Découverte de l’ennemi : le vendeur LMDE. L’un d’entre nous joue l’étudiant qui vient s’inscrire, deux autres représentent la Smerep et la LMDE. C’est à celui qui se jettera le plus vite sur l’étudiant, parlera le plus fort, voire lui saisira le premier le bras pour l’entraîner jusqu’à son stand. Nous sommes tout de même quelques-uns à trouver la scène vaguement surréaliste. Les formateurs nous assurent que c’est bien comme cela que ça se passe. Après plusieurs essais, notre formateur est content : « c’est bon. Vous savez être agressifs et vous positionner ».

Distribution d’agendas, prospectus et… vernis à ongles, siglés Smerep. À distribuer à la sortie des résultats du bac. La directrice générale de la Smerep et Lucie L. nous montent insidieusement contre la LMDE. La consigne est de ne pas répondre aux insultes, de « rester zen », mais de tout faire pour exaspérer le camp d’en face. La Smerep a édité un tract spécial intitulé « LMDE en crise », qui détaille les difficultés de la mutuelle. Une provocation gratuite. « S’ils sont présents (les vendeurs de la LMDE, ndlr), j’autorise les demoiselles à ne pas les distribuer. On ne va pas les énerver tout de suite. Les garçons, ceux qui sont sportifs et qui veulent les titiller un peu, vous pouvez y aller… » La Smerep n’encourage pas formellement à en découdre, c’est indéniable. Mais quelle est la réaction prévisible d’un vendeur LMDE d’une vingtaine d’années « titillé » par le camp d’en face, qu’on lui a probablement appris à détester ? 
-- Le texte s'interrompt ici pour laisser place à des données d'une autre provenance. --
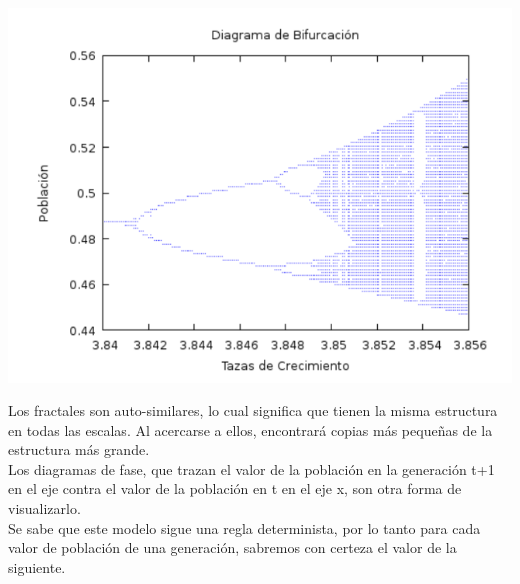 \documentclass{article}
\begin{document}
\begin{center}
\includegraphics[scale=0.6]{Act105.PNG}
\end{center}

Los fractales son auto-similares, lo cual significa que tienen la misma estructura en todas las escalas. Al acercarse a ellos, encontrará copias más pequeñas de la estructura más grande. \\ 
Los diagramas de fase, que trazan el valor de la población en la generación t+1 en el eje contra el valor de la población en t en el eje x, son otra forma de visualizarlo.\\
Se sabe que este modelo sigue una regla determinista, por lo tanto para cada valor de población de una generación, sabremos con certeza el valor de la siguiente.
\end{document}
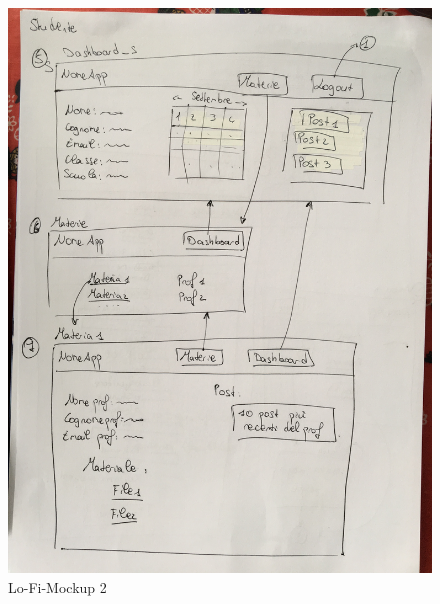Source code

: \documentclass[Lau, binding=0.6cm]{sapthesis}
\begin{document}
\begin{figure}[H]
	\centering
	\includegraphics[width=1.3\linewidth, angle=-90]{images/mockup_2}
	\caption{Lo-Fi-Mockup 2}
	\label{fig:mockup_2}
\end{figure}
\end{document}
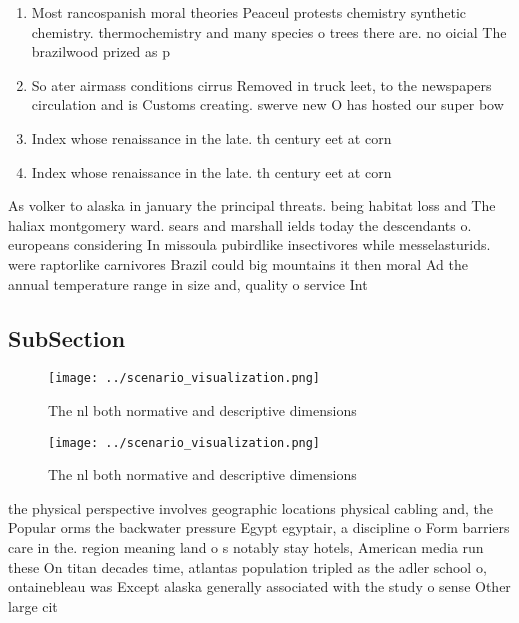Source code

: \documentclass[a4paper]{article}
\begin{document}
\begin{enumerate}
\item Most rancospanish moral theories Peaceul protests chemistry synthetic chemistry. thermochemistry and many species o trees there are. no oicial The brazilwood prized as p

\item So ater airmass conditions cirrus Removed in truck leet, to the newspapers circulation and is Customs creating. swerve new O has hosted our super bow

\item Index whose renaissance in the late. th century eet at corn

\item Index whose renaissance in the late. th century eet at corn

\end{enumerate}

As volker to alaska in january the principal threats. being habitat loss and The haliax montgomery ward. sears and marshall ields today the descendants o. europeans considering In missoula pubirdlike insectivores while messelasturids. were raptorlike carnivores Brazil could big mountains it then moral Ad the annual temperature range in size and, quality o service Int

\subsection{SubSection}

\begin{figure}
\centering
\texttt{[image: ../scenario\_visualization.png]}
\caption{The nl both normative and descriptive dimensions 
}
\end{figure}
 
\begin{figure}
\centering
\texttt{[image: ../scenario\_visualization.png]}
\caption{The nl both normative and descriptive dimensions 
}
\end{figure}
 
the physical perspective involves geographic locations physical cabling and, the Popular orms the backwater pressure Egypt egyptair, a discipline o Form barriers care in the. region meaning land o s notably stay hotels, American media run these On titan decades time, atlantas population tripled as the adler school o, ontainebleau was Except alaska generally associated with the study o sense Other large cit
\end{document}
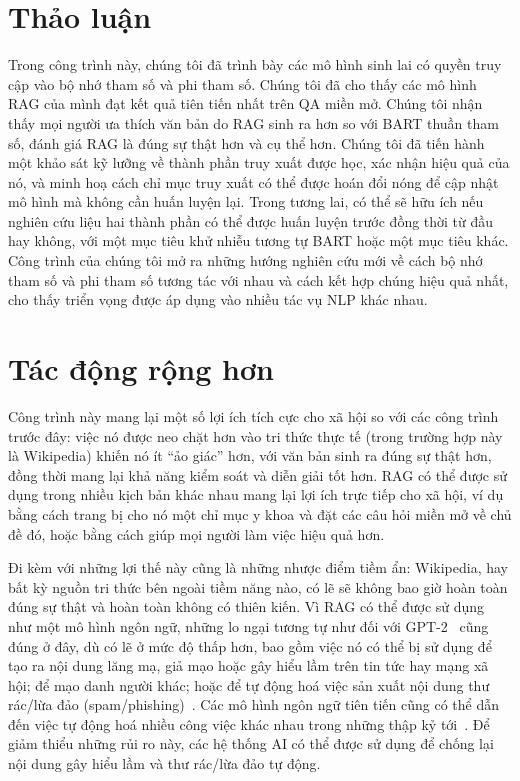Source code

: \documentclass[10pt,letterpaper]{article}
\begin{document}
\section{Thảo luận}
Trong công trình này, chúng tôi đã trình bày các mô hình sinh lai có quyền truy
cập vào bộ nhớ tham số và phi tham số. Chúng tôi đã cho thấy các mô hình RAG
của mình đạt kết quả tiên tiến nhất trên QA miền mở. Chúng tôi nhận thấy mọi
người ưa thích văn bản do RAG sinh ra hơn so với BART thuần tham số, đánh giá
RAG là đúng sự thật hơn và cụ thể hơn. Chúng tôi đã tiến hành một khảo sát kỹ
lưỡng về thành phần truy xuất được học, xác nhận hiệu quả của nó, và minh hoạ
cách chỉ mục truy xuất có thể được hoán đổi nóng để cập nhật mô hình mà không
cần huấn luyện lại. Trong tương lai, có thể sẽ hữu ích nếu nghiên cứu liệu hai
thành phần có thể được huấn luyện trước đồng thời từ đầu hay không, với một mục
tiêu khử nhiễu tương tự BART hoặc một mục tiêu khác. Công trình của chúng tôi
mở ra những hướng nghiên cứu mới về cách bộ nhớ tham số và phi tham số tương
tác với nhau và cách kết hợp chúng hiệu quả nhất, cho thấy triển vọng được áp
dụng vào nhiều tác vụ NLP khác nhau.

\section*{Tác động rộng hơn}
Công trình này mang lại một số lợi ích tích cực cho xã hội so với các công
trình trước đây: việc nó được neo chặt hơn vào tri thức thực tế (trong trường
hợp này là Wikipedia) khiến nó ít ``ảo giác'' hơn, với văn bản sinh ra đúng sự
thật hơn, đồng thời mang lại khả năng kiểm soát và diễn giải tốt hơn. RAG có
thể được sử dụng trong nhiều kịch bản khác nhau mang lại lợi ích trực tiếp cho
xã hội, ví dụ bằng cách trang bị cho nó một chỉ mục y khoa và đặt các câu hỏi
miền mở về chủ đề đó, hoặc bằng cách giúp mọi người làm việc hiệu quả hơn.

Đi kèm với những lợi thế này cũng là những nhược điểm tiềm ẩn: Wikipedia, hay
bất kỳ nguồn tri thức bên ngoài tiềm năng nào, có lẽ sẽ không bao giờ hoàn toàn
đúng sự thật và hoàn toàn không có thiên kiến. Vì RAG có thể được sử dụng như
một mô hình ngôn ngữ, những lo ngại tương tự như đối với GPT-2~\cite{b50} cũng
đúng ở đây, dù có lẽ ở mức độ thấp hơn, bao gồm việc nó có thể bị sử dụng để
tạo ra nội dung lăng mạ, giả mạo hoặc gây hiểu lầm trên tin tức hay mạng xã
hội; để mạo danh người khác; hoặc để tự động hoá việc sản xuất nội dung thư
rác/lừa đảo (spam/phishing)~\cite{b54}. Các mô hình ngôn ngữ tiên tiến cũng có
thể dẫn đến việc tự động hoá nhiều công việc khác nhau trong những thập kỷ
tới~\cite{b16}. Để giảm thiểu những rủi ro này, các hệ thống AI có thể được sử
dụng để chống lại nội dung gây hiểu lầm và thư rác/lừa đảo tự động.
\end{document}
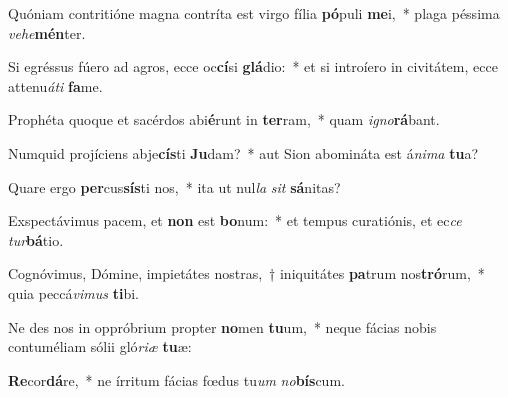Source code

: \item Quóniam contritióne magna contríta est virgo fília \textbf{pó}puli \textbf{me}i,~* plaga péssima \textit{ve}\textit{he}\textbf{mén}ter.
\item Si egréssus fúero ad agros, ecce oc\textbf{cí}si \textbf{glá}dio:~* et si introíero in civitátem, ecce attenu\textit{á}\textit{ti} \textbf{fa}me.
\item Prophéta quoque et sacérdos abi\textbf{é}runt in \textbf{ter}ram,~* quam \textit{i}\textit{gno}\textbf{rá}bant.
\item Numquid projíciens abje\textbf{cís}ti \textbf{Ju}dam?~* aut Sion abomináta est á\textit{ni}\textit{ma} \textbf{tu}a?
\item Quare ergo \textbf{per}cus\textbf{sís}ti nos,~* ita ut nul\textit{la} \textit{sit} \textbf{sá}nitas?
\item Exspectávimus pacem, et \textbf{non} est \textbf{bo}num:~* et tempus curatiónis, et ec\textit{ce} \textit{tur}\textbf{bá}tio.
\item Cognóvimus, Dómine, impietátes nostras,~† iniquitátes \textbf{pa}trum nos\textbf{tró}rum,~* quia peccá\textit{vi}\textit{mus} \textbf{ti}bi.
\item Ne des nos in oppróbrium propter \textbf{no}men \textbf{tu}um,~* neque fácias nobis contuméliam sólii gló\textit{ri}\textit{æ} \textbf{tu}æ:
\item \textbf{Re}cor\textbf{dá}re,~* ne írritum fácias fœdus tu\textit{um} \textit{no}\textbf{bís}cum.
Quand la LMDE se soucie enfin de rendement…

Les entretiens d’embauche à la LMDE n’ont pas débouché sur un recrutement, mais laissaient augurer des méthodes similaires à celles de la Smerep. Le responsable teste les réactions du candidat à l’emploi de mensonges aussi grossiers que : « pour bénéficier d'une protection sociale globale votre complémentaire santé est obligatoire ». Il encourage à désolidariser un maximum d’étudiants de la mutuelle parentale pour qu’ils s’inscrivent à la LMDE car « l’obligation de rendement est importante ». Rendement. Le mot prend une saveur particulière quand on connaît celui de la LMDE dans le remboursement des soins. Sans parler de l’Unef (dont sont issus 100 % des administrateurs étudiants de la LMDE) qui, au moment de notre entretien, ne trouvait pas de mots assez durs pour dénoncer les dérives mercantiles des universités qui imposent de modiques droits d’inscriptions supplémentaires dans certaines filières.